Outra dificuldade é os pais seguirem para outros relacionamentos. Isso porque a configuração do ninho para os filhos pode afetar a forma como seus futuros parceiros precisariam viver. Tita conta que ouve esse questionamento com frequência: “quando vocês começarem a namorar como é que vão fazer?” Tita diz que não pretende se casar de novo, mas que independentemente da condição dos novos relacionamentos, outras configurações podem ser pensadas, como um casamento em que cada um tem sua casa, por exemplo.
Como tudo começou
Ainda há pouca literatura sobre aninhamento, mas uma reportagem do jornal inglês The Telegraph conta que o modelo surgiu nos Estados Unidos nos anos 2000, quando um tribunal da Virgínia decidiu em um caso de guarda que a melhor solução para duas crianças seria permanecer na casa da família. A mãe morava com eles durante a semana, enquanto o pai morava aos fins de semana.
Desde então, o aninhamento (chamado de bird’s nest parenting, em inglês) cresceu em popularidade nos EUA. Tanto que apareceu até em seriado de TV. Em Transparent, um juiz impõe o modelo a um casal divorciado, enquanto em The Affair o casal separado opta pelo modelo.
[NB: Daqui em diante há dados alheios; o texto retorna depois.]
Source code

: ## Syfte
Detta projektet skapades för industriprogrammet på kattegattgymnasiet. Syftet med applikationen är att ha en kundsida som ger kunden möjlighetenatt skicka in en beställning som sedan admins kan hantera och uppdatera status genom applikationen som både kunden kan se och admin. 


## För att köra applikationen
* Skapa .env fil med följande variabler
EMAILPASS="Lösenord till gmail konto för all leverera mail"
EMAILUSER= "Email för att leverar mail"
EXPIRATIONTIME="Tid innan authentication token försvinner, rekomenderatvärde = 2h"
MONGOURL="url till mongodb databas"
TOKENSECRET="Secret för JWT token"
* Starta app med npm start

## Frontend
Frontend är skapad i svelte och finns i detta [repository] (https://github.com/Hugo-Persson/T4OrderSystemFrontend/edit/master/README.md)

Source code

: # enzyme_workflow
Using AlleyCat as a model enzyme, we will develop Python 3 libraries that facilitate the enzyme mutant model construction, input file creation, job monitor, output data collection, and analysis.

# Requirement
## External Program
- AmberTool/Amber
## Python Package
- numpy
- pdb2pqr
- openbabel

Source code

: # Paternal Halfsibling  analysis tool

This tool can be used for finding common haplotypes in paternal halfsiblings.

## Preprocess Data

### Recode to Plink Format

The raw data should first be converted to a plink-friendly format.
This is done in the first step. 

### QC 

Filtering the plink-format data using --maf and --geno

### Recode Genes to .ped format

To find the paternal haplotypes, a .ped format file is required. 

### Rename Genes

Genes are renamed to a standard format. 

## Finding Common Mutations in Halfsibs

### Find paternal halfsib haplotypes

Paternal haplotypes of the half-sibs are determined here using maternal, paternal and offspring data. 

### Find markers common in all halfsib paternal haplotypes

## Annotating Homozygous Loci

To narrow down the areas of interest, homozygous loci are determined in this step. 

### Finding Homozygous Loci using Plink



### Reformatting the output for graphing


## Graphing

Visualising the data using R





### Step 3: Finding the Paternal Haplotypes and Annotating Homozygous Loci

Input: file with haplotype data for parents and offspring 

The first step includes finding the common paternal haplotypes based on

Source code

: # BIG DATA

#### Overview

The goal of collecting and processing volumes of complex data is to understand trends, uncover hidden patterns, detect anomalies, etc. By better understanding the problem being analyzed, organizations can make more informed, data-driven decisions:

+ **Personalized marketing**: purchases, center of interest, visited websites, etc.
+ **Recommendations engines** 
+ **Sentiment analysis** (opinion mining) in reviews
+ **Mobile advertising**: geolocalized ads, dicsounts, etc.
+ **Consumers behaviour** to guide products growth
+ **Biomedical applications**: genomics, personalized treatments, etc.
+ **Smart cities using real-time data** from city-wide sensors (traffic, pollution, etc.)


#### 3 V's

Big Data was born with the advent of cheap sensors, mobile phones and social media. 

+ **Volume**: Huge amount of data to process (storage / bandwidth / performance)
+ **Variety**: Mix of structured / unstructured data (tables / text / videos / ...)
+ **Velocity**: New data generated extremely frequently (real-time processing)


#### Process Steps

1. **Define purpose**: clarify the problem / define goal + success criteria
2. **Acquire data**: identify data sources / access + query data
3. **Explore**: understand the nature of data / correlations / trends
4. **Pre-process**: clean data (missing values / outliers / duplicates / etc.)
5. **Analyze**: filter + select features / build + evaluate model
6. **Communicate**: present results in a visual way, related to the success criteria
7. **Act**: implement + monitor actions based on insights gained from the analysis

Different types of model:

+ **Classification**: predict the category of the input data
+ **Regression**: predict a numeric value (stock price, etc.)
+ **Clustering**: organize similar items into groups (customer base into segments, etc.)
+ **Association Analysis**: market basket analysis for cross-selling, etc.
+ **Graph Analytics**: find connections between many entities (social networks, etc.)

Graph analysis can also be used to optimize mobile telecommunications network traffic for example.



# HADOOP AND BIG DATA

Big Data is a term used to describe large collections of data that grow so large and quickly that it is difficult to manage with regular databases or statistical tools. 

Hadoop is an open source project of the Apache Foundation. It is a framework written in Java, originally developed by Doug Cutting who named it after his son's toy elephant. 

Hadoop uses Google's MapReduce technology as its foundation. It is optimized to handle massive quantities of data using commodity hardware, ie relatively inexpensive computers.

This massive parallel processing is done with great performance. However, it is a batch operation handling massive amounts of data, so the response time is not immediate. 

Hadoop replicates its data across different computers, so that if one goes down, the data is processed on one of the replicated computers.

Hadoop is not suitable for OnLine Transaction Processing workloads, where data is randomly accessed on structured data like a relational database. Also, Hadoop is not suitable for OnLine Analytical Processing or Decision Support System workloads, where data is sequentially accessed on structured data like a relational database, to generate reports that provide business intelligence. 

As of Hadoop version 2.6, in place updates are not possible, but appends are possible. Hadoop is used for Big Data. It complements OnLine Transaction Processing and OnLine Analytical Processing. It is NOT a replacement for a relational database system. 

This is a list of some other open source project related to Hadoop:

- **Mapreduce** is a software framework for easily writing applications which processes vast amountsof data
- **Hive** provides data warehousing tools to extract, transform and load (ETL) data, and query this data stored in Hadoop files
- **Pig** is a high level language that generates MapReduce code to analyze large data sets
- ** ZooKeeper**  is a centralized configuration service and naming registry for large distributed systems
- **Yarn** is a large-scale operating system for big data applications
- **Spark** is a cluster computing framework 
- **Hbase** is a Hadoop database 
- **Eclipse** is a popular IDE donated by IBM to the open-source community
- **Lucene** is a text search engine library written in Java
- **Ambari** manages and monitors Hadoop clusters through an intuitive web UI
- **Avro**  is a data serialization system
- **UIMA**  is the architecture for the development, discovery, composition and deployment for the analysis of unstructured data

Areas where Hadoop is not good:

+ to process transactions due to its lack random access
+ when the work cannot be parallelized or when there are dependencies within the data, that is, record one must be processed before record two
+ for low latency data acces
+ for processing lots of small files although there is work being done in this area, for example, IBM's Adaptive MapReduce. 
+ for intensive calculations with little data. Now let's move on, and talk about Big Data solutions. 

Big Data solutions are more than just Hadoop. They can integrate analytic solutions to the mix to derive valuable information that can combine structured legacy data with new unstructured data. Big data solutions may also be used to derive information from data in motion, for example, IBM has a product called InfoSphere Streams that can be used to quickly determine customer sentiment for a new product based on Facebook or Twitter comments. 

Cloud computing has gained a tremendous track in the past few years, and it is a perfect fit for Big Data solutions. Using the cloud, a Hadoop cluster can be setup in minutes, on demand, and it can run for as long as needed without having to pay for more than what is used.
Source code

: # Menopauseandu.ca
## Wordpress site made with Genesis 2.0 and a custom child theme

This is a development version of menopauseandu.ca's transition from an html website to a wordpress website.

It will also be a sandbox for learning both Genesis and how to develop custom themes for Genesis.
Nos últimos anos também tem crescido na Europa, mais especificamente no Reino Unido, onde um número crescente de tribunais têm recomendado o modelo aos pais. Normalmente, os tribunais não forçam um casal divorciado adotar o modelo. Há uma exceção, porém, no Canadá, em que o juiz disse aos pais para parar de tratar seus filhos como ‘frisbees’ e impôs a guarda de aninhamento sem que uma das partes solicitasse.
No Brasil, um a cada três casamentos termina em divórcio, segundo o IBGE (Instituto Brasileiro de Geografia e Estatística). Em 2016, 344 mil casais se separaram. Dentre eles, 48% são de casais com filhos menores de idade.
A guarda de uma criança e suas regras estão previstas na Constituição, Código Civil e Estatuto da Criança e do Adolescente. O Código Civil prevê apenas duas modalidades de guarda: a unilateral, quando é atribuída a apenas um dos genitores ou alguém que o substitua; e a guarda compartilhada, em que as responsabilidades são repartidas por ambos os genitores.
Existe uma terceira modalidade, que não está no Código Civil, mas é legalmente aceita, que é a guarda alternada, um misto entre a compartilhada e a unilateral. Nela, um dos pais fica com a guarda exclusiva por um período e outro pelo período seguinte.
Apesar do modelo de aninhamento não ser previsto na lei, não existe vedação legal a essa modalidade, desde que haja consenso entre os pais. “O modelo de moradia da criança não é objeto de lei, não tem necessariamente uma vinculação com a guarda”, explica o advogado Enrico Amaral.